## TRY IT
Reproduce, from the lines below, exactly the stretch that begins at the line containing "TaskManager will try" and ends at the line containing "However, it is", both included.
· · · · · · ·
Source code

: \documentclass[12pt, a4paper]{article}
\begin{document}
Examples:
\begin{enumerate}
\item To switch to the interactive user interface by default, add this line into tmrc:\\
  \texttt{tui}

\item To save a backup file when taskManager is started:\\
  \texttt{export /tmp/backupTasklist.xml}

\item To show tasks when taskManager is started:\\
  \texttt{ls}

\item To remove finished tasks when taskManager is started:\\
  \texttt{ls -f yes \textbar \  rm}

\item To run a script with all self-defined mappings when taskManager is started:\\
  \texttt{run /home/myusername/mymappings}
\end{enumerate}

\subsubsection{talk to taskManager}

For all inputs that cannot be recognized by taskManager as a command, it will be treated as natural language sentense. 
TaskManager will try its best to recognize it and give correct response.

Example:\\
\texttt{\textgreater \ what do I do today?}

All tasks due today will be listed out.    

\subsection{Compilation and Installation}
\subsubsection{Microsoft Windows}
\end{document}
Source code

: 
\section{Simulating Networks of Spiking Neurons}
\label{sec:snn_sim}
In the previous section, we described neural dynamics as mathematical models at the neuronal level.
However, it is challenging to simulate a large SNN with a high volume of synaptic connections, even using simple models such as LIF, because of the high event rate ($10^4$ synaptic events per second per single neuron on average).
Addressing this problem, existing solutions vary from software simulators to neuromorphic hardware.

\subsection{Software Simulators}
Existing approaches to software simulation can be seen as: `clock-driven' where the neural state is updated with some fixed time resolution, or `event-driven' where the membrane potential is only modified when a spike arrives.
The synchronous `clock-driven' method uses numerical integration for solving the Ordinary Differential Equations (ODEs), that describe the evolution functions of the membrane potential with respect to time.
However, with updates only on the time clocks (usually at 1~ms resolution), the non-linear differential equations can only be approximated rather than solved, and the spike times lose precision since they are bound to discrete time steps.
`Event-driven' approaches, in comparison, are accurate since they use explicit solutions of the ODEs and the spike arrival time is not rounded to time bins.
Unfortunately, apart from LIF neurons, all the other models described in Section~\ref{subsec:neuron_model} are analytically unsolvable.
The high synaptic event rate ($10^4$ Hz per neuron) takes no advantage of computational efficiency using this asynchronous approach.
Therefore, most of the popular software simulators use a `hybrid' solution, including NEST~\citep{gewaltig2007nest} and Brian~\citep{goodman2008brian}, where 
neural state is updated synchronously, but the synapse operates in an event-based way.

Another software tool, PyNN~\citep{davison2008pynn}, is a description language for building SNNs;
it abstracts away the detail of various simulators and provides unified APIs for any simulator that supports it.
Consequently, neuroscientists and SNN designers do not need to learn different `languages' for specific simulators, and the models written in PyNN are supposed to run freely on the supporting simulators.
· · · · · · ·
## RESULT OF THIS EXERCISE
TaskManager will try its best to recognize it and give correct response.

Example:\\
\texttt{\textgreater \ what do I do today?}

All tasks due today will be listed out.    

\subsection{Compilation and Installation}
\subsubsection{Microsoft Windows}
\end{document}
Source code

: 
\section{Simulating Networks of Spiking Neurons}
\label{sec:snn_sim}
In the previous section, we described neural dynamics as mathematical models at the neuronal level.
However, it is challenging to simulate a large SNN with a high volume of synaptic connections, even using simple models such as LIF, because of the high event rate ($10^4$ synaptic events per second per single neuron on average).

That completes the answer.